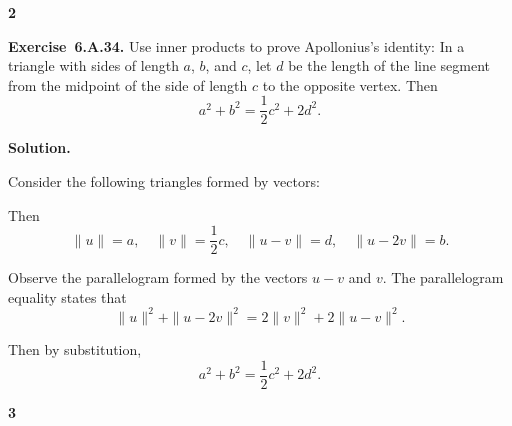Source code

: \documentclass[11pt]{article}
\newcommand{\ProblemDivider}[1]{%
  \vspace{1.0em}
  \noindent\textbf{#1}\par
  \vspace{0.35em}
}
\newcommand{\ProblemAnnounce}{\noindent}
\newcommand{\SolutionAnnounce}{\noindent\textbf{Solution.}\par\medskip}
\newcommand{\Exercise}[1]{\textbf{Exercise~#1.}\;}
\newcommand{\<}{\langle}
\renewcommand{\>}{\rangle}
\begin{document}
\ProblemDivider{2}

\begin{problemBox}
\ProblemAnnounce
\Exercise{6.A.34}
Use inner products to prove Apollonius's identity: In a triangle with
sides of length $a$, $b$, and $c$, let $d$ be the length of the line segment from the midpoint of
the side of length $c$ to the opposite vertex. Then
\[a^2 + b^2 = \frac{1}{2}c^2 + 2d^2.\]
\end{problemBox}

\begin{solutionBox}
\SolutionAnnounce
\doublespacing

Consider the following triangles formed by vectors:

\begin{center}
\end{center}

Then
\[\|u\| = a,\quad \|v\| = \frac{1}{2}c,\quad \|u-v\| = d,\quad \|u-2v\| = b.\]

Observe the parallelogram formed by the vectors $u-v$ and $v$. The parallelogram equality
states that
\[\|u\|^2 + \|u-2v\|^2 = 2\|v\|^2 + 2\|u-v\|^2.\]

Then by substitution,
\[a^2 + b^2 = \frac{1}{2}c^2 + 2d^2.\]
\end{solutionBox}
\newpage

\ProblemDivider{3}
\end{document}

...

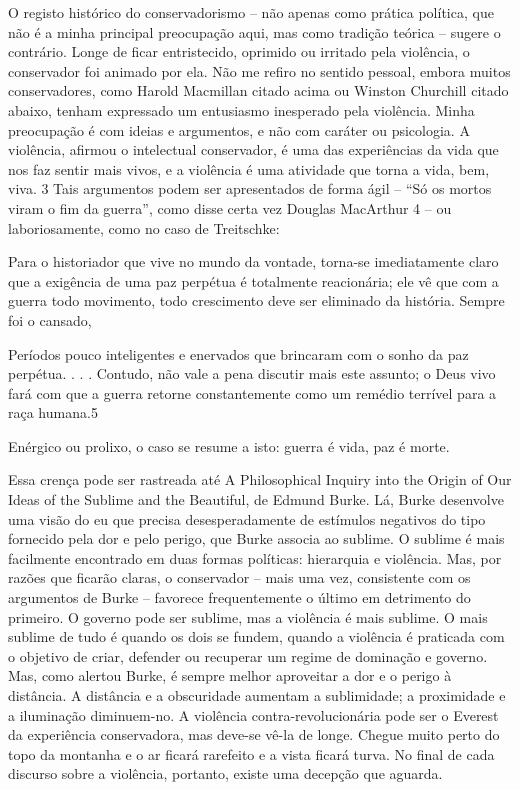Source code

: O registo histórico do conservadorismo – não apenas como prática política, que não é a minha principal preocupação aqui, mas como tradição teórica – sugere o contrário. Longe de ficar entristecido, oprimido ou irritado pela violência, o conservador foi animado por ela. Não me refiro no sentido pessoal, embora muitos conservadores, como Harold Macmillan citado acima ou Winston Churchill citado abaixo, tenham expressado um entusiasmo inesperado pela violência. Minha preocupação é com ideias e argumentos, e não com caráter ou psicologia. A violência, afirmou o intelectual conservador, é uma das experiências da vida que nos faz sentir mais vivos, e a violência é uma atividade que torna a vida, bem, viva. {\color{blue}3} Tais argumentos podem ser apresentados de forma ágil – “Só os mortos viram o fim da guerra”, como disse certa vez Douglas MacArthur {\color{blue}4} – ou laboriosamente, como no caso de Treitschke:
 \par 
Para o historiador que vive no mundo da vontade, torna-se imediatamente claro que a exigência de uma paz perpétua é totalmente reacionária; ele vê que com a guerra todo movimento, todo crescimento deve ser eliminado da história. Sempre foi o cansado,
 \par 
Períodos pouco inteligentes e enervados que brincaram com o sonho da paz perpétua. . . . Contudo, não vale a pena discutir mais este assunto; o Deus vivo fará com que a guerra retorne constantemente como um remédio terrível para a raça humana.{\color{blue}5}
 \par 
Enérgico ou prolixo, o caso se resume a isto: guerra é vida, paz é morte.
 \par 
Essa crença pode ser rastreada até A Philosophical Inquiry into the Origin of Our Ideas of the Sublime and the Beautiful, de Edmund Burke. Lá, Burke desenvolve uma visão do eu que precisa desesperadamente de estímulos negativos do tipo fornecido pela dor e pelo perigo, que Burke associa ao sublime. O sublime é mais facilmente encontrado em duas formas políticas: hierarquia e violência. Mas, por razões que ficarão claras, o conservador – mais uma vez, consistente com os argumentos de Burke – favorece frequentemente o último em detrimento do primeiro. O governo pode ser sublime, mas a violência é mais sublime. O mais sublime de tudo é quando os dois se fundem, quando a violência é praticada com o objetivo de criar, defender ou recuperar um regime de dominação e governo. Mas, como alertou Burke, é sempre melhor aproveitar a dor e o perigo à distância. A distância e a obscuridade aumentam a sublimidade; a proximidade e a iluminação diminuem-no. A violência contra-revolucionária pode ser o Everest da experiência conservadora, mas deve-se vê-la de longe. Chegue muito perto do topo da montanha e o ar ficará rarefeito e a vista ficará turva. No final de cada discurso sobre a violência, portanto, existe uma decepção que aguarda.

---

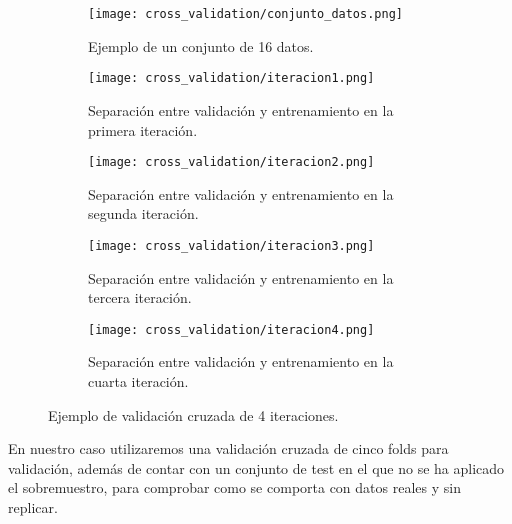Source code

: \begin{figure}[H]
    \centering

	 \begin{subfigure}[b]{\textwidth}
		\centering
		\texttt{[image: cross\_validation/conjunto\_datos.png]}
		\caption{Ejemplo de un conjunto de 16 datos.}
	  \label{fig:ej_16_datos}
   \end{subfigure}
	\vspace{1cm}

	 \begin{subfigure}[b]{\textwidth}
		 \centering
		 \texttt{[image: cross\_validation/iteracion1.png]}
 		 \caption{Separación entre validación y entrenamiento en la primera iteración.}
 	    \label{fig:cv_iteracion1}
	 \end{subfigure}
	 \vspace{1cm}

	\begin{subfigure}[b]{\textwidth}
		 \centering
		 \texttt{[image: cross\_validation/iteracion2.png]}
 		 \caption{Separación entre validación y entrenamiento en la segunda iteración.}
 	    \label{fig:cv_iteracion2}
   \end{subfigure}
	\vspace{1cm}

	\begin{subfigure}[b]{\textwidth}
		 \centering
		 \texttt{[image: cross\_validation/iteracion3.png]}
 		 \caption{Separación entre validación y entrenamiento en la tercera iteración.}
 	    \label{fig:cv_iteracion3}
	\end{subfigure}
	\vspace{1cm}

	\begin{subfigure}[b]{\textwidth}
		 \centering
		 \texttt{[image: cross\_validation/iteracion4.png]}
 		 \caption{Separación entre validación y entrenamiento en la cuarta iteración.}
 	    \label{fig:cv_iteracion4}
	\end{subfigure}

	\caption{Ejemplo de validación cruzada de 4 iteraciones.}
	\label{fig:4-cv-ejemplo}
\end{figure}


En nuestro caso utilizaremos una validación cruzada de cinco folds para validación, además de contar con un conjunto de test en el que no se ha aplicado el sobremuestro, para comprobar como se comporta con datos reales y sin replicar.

§ **Exercise description**:
Would you please copy every line from the listing above that contains the word "noindent"?

§ **Reply**:
  \noindent\textbf{#1}\par
\newcommand{\ProblemAnnounce}{\noindent}
\newcommand{\SolutionAnnounce}{\noindent\textbf{Solution.}\par\medskip}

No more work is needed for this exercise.